The island circuit is approximately four miles. It undulates considerably, more than the map suggests, and there is no shelter from rain beyond the Old Farm building. Bring waterproofs, good boots, all your food and water, and a fully charged camera battery. There is nowhere to buy anything on the island.
Maximum day visitor numbers are 250 per day. This sounds like a lot, but the island absorbs them well; The Wick is the only point where it ever feels genuinely busy.
Staying overnight
Staying on Skomer is a different experience entirely. The hostel sleeps 16 and is basic but warm with bunk beds, a shared kitchen, and a shared bathroom. You bring everything and take everything home. The crossing for overnight guests is earlier than for the day boats, which means you have the island to yourself in the morning.

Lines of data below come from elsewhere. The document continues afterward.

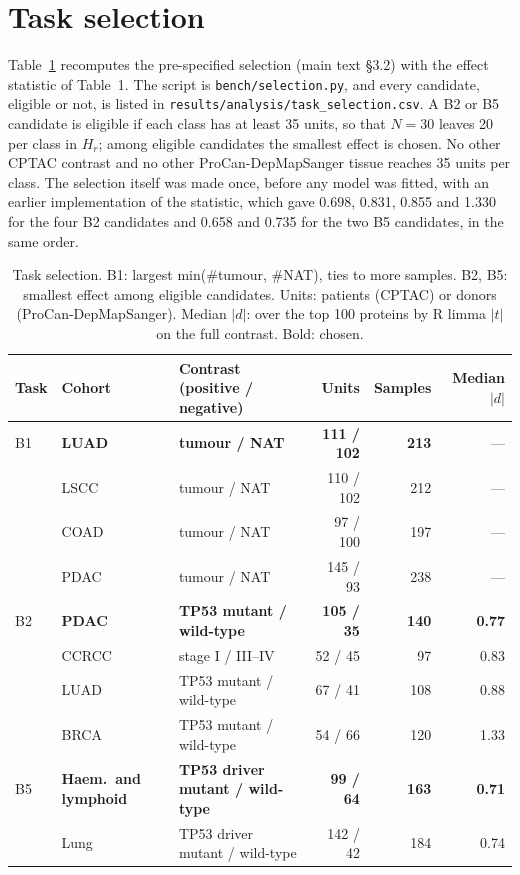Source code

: \documentclass[10pt,letterpaper]{article}
\begin{document}
\section{Task selection}\label{sup:selection}
Table~\ref{tab:selection} recomputes the pre-specified selection (main text \S3.2) with the effect statistic
of Table~1. The script is \texttt{bench/selection.py}, and every candidate, eligible or not, is listed in
\texttt{results/analysis/task\_selection.csv}. A B2 or B5 candidate is eligible if each class has at least 35
units, so that $N = 30$ leaves 20 per class in $H_r$; among eligible candidates the smallest effect is chosen.
No other CPTAC contrast and no other ProCan-DepMapSanger tissue reaches 35 units per class. The selection itself
was made once, before any model was fitted, with an earlier implementation of the statistic, which gave 0.698,
0.831, 0.855 and 1.330 for the four B2 candidates and 0.658 and 0.735 for the two B5 candidates, in the same
order.

\begin{table}[H]
\centering
\caption{Task selection. B1: largest min(\#tumour, \#NAT), ties to more samples. B2, B5: smallest effect among
eligible candidates. Units: patients (CPTAC) or donors (ProCan-DepMapSanger). Median $|d|$: over the top 100
proteins by R limma $|t|$ on the full contrast. Bold: chosen.}
\label{tab:selection}
\begin{tabular}{@{}l l l r r r@{}}
\toprule
Task & Cohort & Contrast (positive / negative) & Units & Samples & Median $|d|$ \\
\midrule
B1 & \textbf{LUAD} & \textbf{tumour / NAT} & \textbf{111 / 102} & \textbf{213} & --- \\
 & LSCC & tumour / NAT & 110 / 102 & 212 & --- \\
 & COAD & tumour / NAT & 97 / 100 & 197 & --- \\
 & PDAC & tumour / NAT & 145 / 93 & 238 & --- \\
\midrule
B2 & \textbf{PDAC} & \textbf{TP53 mutant / wild-type} & \textbf{105 / 35} & \textbf{140} & \textbf{0.77} \\
 & CCRCC & stage I / III--IV & 52 / 45 & 97 & 0.83 \\
 & LUAD & TP53 mutant / wild-type & 67 / 41 & 108 & 0.88 \\
 & BRCA & TP53 mutant / wild-type & 54 / 66 & 120 & 1.33 \\
\midrule
B5 & \textbf{Haem.\ and lymphoid} & \textbf{TP53 driver mutant / wild-type} & \textbf{99 / 64} & \textbf{163} & \textbf{0.71} \\
 & Lung & TP53 driver mutant / wild-type & 142 / 42 & 184 & 0.74 \\
\bottomrule
\end{tabular}
\end{table}
\end{document}
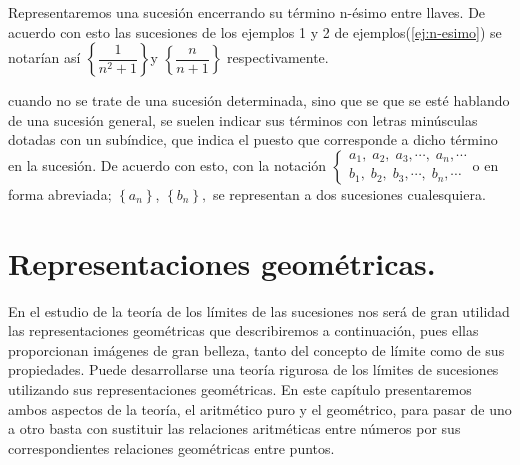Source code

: \documentclass[oneside,english,spanish,2m,twoside,svgnames,x11names,HTML,twoside,12pt]{libro-matua}\usepackage[]{graphicx}\usepackage[]{color}
\begin{document}
\singlespace

\notacion Representaremos una sucesión encerrando su término n-ésimo
entre llaves. De acuerdo con esto las sucesiones de los ejemplos 1
y 2 de ejemplos(\ref{ej:n-esimo}) se notarían así $\left\{ \dfrac{1}{n^{2}+1}\right\} $y
$\left\{ \dfrac{n}{n+1}\right\} $ respectivamente.

cuando no se trate de una sucesión determinada, sino que se que se
esté hablando de una sucesión general, se suelen indicar sus términos
con letras minúsculas dotadas con un subíndice, que indica el puesto
que corresponde a dicho término en la sucesión. De acuerdo con esto,
con la notación $\left\{ \begin{array}{c}
a_{1},\;a_{2},\;a_{3},\cdots,\;a_{n},\cdots\\
b_{1},\;b_{2},\;b_{3},\cdots,\;b_{n},\cdots
\end{array}\right.$o en forma abreviada; $\left\{ a_{n}\right\} $, $\left\{ b_{n}\right\} ,$
se representan a dos sucesiones cualesquiera.

\section{Representaciones geométricas.}

En el estudio de la teoría de los límites de las sucesiones nos será
de gran utilidad las representaciones geométricas que describiremos
a continuación, pues ellas proporcionan imágenes de gran belleza,
tanto del concepto de límite como de sus propiedades. Puede desarrollarse
una teoría rigurosa de los límites de sucesiones utilizando sus representaciones
geométricas. En este capítulo presentaremos ambos aspectos de la teoría,
el aritmético puro y el geométrico, para pasar de uno a otro basta
con sustituir las relaciones aritméticas entre números por sus correspondientes
relaciones geométricas entre puntos.
\end{document}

The real reason to stay: the Manx shearwaters, the short-eared owls at dusk, the dark skies, and the puffins at dawn in golden light with nobody else there. A Sunday night stay gives you the entire Monday on the island alone, as there are no day visitors and no boats.
Overnight accommodation is booked separately through the Wildlife Trust of South & West Wales and is in high demand. You check availability in October when the booking opens.

What else is nearby
Skomer sits at the heart of one of the best puffin regions in the UK. If you are making a trip to Pembrokeshire, these places are worth adding:
- Skokholm Island: The neighbouring island to the south, less visited than Skomer, with dramatic red sandstone cliffs and a smaller but excellent puffin colony. Overnight stays only.
- Skomer Marine Nature Reserve: The waters around both islands are protected; grey seals, porpoises and dolphins are regularly seen from the boat or the shore.
- Pembrokeshire Coast National Park: The coastline in both directions from Martin’s Haven is outstanding walking country, with coastal wildflowers, choughs and fulmars on the clifftops.
Further afield within the UK puffin network, the Farne Islands in Northumberland and Bempton Cliffs in Yorkshire are the other standout mainland-accessible puffin destinations.